Thanks for all your lovely comments - yes he is on his way!!! 
Yipee!


----------



## Selk67U2 (May 5, 2008)

*Christina I meant to ask....what is the medal for ? it's lovely*


----------



## Sungold-Bengals (Mar 10, 2008)

Selk67U2 said:


> *Christina I meant to ask....what is the medal for ? it's lovely*


That's for Best of Breed! Instead of a fancy rosette 

Or for wearing around Sainsbury's


----------



## Selk67U2 (May 5, 2008)

*Hahaha, Thats lovely to keep, at least the cats can't claw it to bits like a rosette...mine are very good at that, lol*


----------



## Daisy May (Aug 19, 2008)

Well done...a medal what a nice idea


----------



## Jen26 (Apr 22, 2008)

welldone, i like the medal,what a nice idea


----------



## emmar (Aug 1, 2008)

well done


----------



## raggs (Aug 3, 2008)

Congratulations Christina, you obviously had a great day, did you find it too hot in the show hall again. i wish they would use some fans or A.C. at some of these venues. again well done................Chris


----------



## Sungold-Bengals (Mar 10, 2008)

Hi Chris
Yes it was so hot and stuffy. Lots of people looking around which was good for the show, but not so good for meeting people!
Glad you did really well too - just seen your thread!


----------



## ErbslinTrouble (Sep 1, 2008)

lovely to meet you Christina! and well done!! I wish i had brought my girls they would have done well being the only female Ocicat and Silver Bengal queen! lol


----------



## Biawhiska (Mar 28, 2008)

The Medal is cool


----------



## Rraa (Apr 15, 2008)

What a darling handsome boy he is too Christina! You must be so pleased  (you should be!) Glad you had a good outing. Congratulations.
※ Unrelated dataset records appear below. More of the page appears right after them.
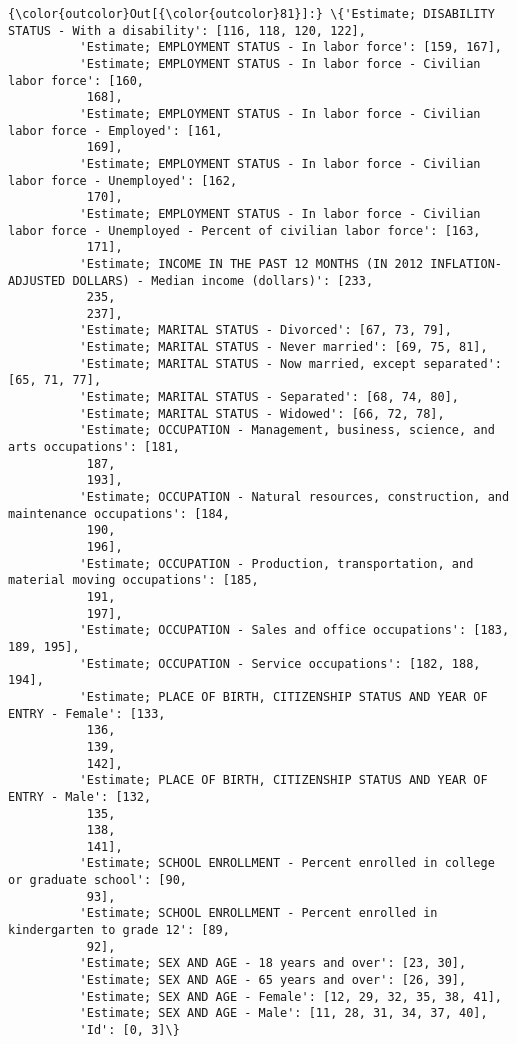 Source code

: \documentclass{article}
\begin{document}
            \begin{Verbatim}[commandchars=\\\{\}]
{\color{outcolor}Out[{\color{outcolor}81}]:} \{'Estimate; DISABILITY STATUS - With a disability': [116, 118, 120, 122],
          'Estimate; EMPLOYMENT STATUS - In labor force': [159, 167],
          'Estimate; EMPLOYMENT STATUS - In labor force - Civilian labor force': [160,
           168],
          'Estimate; EMPLOYMENT STATUS - In labor force - Civilian labor force - Employed': [161,
           169],
          'Estimate; EMPLOYMENT STATUS - In labor force - Civilian labor force - Unemployed': [162,
           170],
          'Estimate; EMPLOYMENT STATUS - In labor force - Civilian labor force - Unemployed - Percent of civilian labor force': [163,
           171],
          'Estimate; INCOME IN THE PAST 12 MONTHS (IN 2012 INFLATION-ADJUSTED DOLLARS) - Median income (dollars)': [233,
           235,
           237],
          'Estimate; MARITAL STATUS - Divorced': [67, 73, 79],
          'Estimate; MARITAL STATUS - Never married': [69, 75, 81],
          'Estimate; MARITAL STATUS - Now married, except separated': [65, 71, 77],
          'Estimate; MARITAL STATUS - Separated': [68, 74, 80],
          'Estimate; MARITAL STATUS - Widowed': [66, 72, 78],
          'Estimate; OCCUPATION - Management, business, science, and arts occupations': [181,
           187,
           193],
          'Estimate; OCCUPATION - Natural resources, construction, and maintenance occupations': [184,
           190,
           196],
          'Estimate; OCCUPATION - Production, transportation, and material moving occupations': [185,
           191,
           197],
          'Estimate; OCCUPATION - Sales and office occupations': [183, 189, 195],
          'Estimate; OCCUPATION - Service occupations': [182, 188, 194],
          'Estimate; PLACE OF BIRTH, CITIZENSHIP STATUS AND YEAR OF ENTRY - Female': [133,
           136,
           139,
           142],
          'Estimate; PLACE OF BIRTH, CITIZENSHIP STATUS AND YEAR OF ENTRY - Male': [132,
           135,
           138,
           141],
          'Estimate; SCHOOL ENROLLMENT - Percent enrolled in college or graduate school': [90,
           93],
          'Estimate; SCHOOL ENROLLMENT - Percent enrolled in kindergarten to grade 12': [89,
           92],
          'Estimate; SEX AND AGE - 18 years and over': [23, 30],
          'Estimate; SEX AND AGE - 65 years and over': [26, 39],
          'Estimate; SEX AND AGE - Female': [12, 29, 32, 35, 38, 41],
          'Estimate; SEX AND AGE - Male': [11, 28, 31, 34, 37, 40],
          'Id': [0, 3]\}
\end{Verbatim}
        
\end{document}
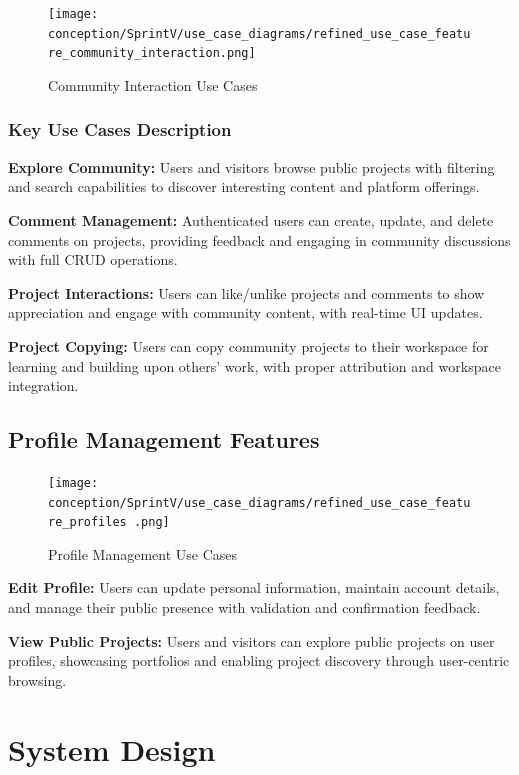 \begin{figure}[H]
\centering
\texttt{[image: conception/SprintV/use\_case\_diagrams/refined\_use\_case\_feature\_community\_interaction.png]}
\caption{Community Interaction Use Cases}
\label{fig:community_interaction_use_case}
\end{figure}

\subsubsection{Key Use Cases Description}

\textbf{Explore Community:} Users and visitors browse public projects with filtering and search capabilities to discover interesting content and platform offerings.

\textbf{Comment Management:} Authenticated users can create, update, and delete comments on projects, providing feedback and engaging in community discussions with full CRUD operations.

\textbf{Project Interactions:} Users can like/unlike projects and comments to show appreciation and engage with community content, with real-time UI updates.

\textbf{Project Copying:} Users can copy community projects to their workspace for learning and building upon others' work, with proper attribution and workspace integration.

\subsection{Profile Management Features}

\begin{figure}[H]
\centering
\texttt{[image: conception/SprintV/use\_case\_diagrams/refined\_use\_case\_feature\_profiles .png]}
\caption{Profile Management Use Cases}
\label{fig:profile_management_use_case}
\end{figure}

\textbf{Edit Profile:} Users can update personal information, maintain account details, and manage their public presence with validation and confirmation feedback.

\textbf{View Public Projects:} Users and visitors can explore public projects on user profiles, showcasing portfolios and enabling project discovery through user-centric browsing.

\section{System Design}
Looking forward to hearing more show brags from you.


----------



## Anna Shafto (Aug 18, 2008)

Excellent News - Well done on your fab day!


----------



## janet001 (Apr 30, 2008)

*Congratulations and well done Sunny *


----------



## Xiaoli (Aug 10, 2008)

Well done. 

I can just see a bit of my girls vet bedding and her blanket in pen 215 next door hehe


----------



## siams (Nov 2, 2007)

Congratulations on a brill day


----------



## TinkersGal (Sep 5, 2008)

Many Congrats!! Well done..Woo!!!


----------



## Sungold-Bengals (Mar 10, 2008)

Xiaoli said:


> Well done.
> 
> I can just see a bit of my girls vet bedding and her blanket in pen 215 next door hehe


Oh if only I'd known - I could have said hello properly & taken some photos for you too 

Lucie Lockett had a good day too if I remember rightly - well done!


----------



## Siamese Kelly (Jan 6, 2008)

WELL DONE TO YOU CHRISTINA & SUNNY,MUCH DESERVED


----------



## Guest (Sep 30, 2008)

What a gorgeous cat - well done!!!

Louise
X


----------